Another popular response is “Well, governments have the power of arrest, while the effect of multinational is limited to the commercial sphere”. That’s true, but in Western democracies at least it’s hard for governments to exert their power without inviting scrutiny from the judicial system. At least there are checks and balances. If a multinational decides to exert its power, there is much less transparency and almost no mechanism for redress. For example, a search engine company can downweight my web site in results (this has already been done) and drive me out of business; an email company can lose all of my emails or pass their content to my competitors. I don’t lose my life or my freedom, but I could lose my livelihood.

A third popular response is “Well, multinationals are building models of me so that they can sell me things that are better aligned with my interests”. This is, at best, a half-truth. The reason they want a model of you is so that they can try and sell you things you might be persuaded to buy, not things that that you should or want to buy. In other words, the purpose of targeted advertising is at least to get you to buy more than you otherwise would, and to buy the highest profit margin version of things you might actually want to buy. Your interests and the interests of advertisers are only partially aligned, even when they have built a completely accurate model of you.
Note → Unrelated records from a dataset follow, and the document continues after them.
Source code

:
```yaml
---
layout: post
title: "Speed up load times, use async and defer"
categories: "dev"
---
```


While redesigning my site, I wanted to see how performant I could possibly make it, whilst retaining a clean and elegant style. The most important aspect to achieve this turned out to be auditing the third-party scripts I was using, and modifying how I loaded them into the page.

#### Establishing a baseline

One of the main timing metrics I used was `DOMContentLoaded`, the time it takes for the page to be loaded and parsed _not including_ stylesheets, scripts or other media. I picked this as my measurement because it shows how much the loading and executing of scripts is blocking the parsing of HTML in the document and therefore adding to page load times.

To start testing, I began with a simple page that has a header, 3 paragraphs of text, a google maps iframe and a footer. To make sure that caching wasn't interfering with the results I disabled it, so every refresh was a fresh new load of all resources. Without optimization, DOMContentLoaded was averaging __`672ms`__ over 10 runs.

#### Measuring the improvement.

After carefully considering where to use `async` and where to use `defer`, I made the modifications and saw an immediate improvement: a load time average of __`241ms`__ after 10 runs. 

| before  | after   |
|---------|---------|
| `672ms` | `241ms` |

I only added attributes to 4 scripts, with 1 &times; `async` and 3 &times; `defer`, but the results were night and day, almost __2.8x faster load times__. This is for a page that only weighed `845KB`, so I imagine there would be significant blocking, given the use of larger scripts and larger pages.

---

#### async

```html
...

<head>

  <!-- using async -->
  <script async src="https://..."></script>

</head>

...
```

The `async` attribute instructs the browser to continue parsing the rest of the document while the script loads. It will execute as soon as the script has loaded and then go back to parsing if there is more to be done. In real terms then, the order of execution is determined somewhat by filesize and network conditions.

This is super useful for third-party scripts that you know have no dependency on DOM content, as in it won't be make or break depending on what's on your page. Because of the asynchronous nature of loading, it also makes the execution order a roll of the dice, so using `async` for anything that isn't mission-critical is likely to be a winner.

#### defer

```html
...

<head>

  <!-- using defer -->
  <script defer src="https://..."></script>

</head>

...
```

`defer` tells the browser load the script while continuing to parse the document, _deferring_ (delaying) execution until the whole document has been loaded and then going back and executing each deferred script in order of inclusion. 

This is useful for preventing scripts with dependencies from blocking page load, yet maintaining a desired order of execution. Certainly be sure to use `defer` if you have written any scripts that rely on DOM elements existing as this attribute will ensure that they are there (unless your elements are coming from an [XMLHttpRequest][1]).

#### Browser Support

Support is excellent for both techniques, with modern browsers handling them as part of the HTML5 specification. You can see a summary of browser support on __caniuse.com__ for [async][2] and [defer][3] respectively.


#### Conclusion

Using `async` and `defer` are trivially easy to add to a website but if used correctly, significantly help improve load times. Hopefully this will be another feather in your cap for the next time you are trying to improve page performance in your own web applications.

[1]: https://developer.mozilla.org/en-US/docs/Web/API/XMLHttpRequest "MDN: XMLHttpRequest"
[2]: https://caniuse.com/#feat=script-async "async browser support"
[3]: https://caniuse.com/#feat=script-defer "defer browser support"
Sophisticated modelling from data has its risks, and we’re still struggling to understand the tradeoffs between power and consequences and between cost and effectiveness. But, at this moment, the risks seem to me to be greatest from multinational data analysis than from government data analysis.

What can be learned from text III

Another property that can be learned from text is the author’s attitude to whatever the text is about. This is called, variously, sentiment analysis or appraisal theory. For obvious reasons, it has always been interesting to advertisers and marketers.

In its simplest form, it just analyzes text for associations of adjectives with the nouns of interest, for example films or people. This could be as simple as seeing whether the adjective “good” or “bad” appears near the noun(s) in question. It is not too difficult to extend this to other sets of adjectives that can be considered positive or negative: “the movie was exciting” (good), or “the movie was boring” (bad).

However, this process is not quite as easy as it looks. First of all, it’s hard in languages like English to be sure which adjective goes with which noun — proximity in the sentence is often used, but this is not very robust: “Although parts of the movie were good, overall it was bad” is not a positive comment about the movie.

Second, authors often use devices such as irony and sarcasm which look, syntactically, as if they are giving one opinion, but are actually giving the opposite opinion. Humans figure this out using deep background knowledge about the situation and about human mental life, so it’s difficult for an algorithm to mimic this level of understanding.

Third, texts often comment about the parts of an object as well as the whole object, and it becomes difficult to decide which adjectives go with which parts.

There are three levels of algorithmic analysis used for this problem:

  1. Using simple sets of opinion adjectives (and maybe other words) and trying to associate them to the nouns of interest using proximity, perhaps with a little extra sophistication, trying to pick out dependent clauses etc.
  2. Parsing the text more deeply and using natural language analysis techniques to associate opinion words with the nouns of interest.
  3. Using systemic functional linguistics approaches, which treat language generation as a goal-driven task by an individual in a societal setting, as well as a technology.

These levels are arranged in increasing order of sophistication, and also of complexity. However, even the best algorithms perform only at the 80% or so level, and that’s only capturing relatively unsophisticated judgements.

There are obvious applications to sentiment analysis in adversarial situations: trying to decide whether a terrorist group pronouncement or a threat represents a genuine opinion by the author or some form of propaganda; and who the propaganda might be aimed at.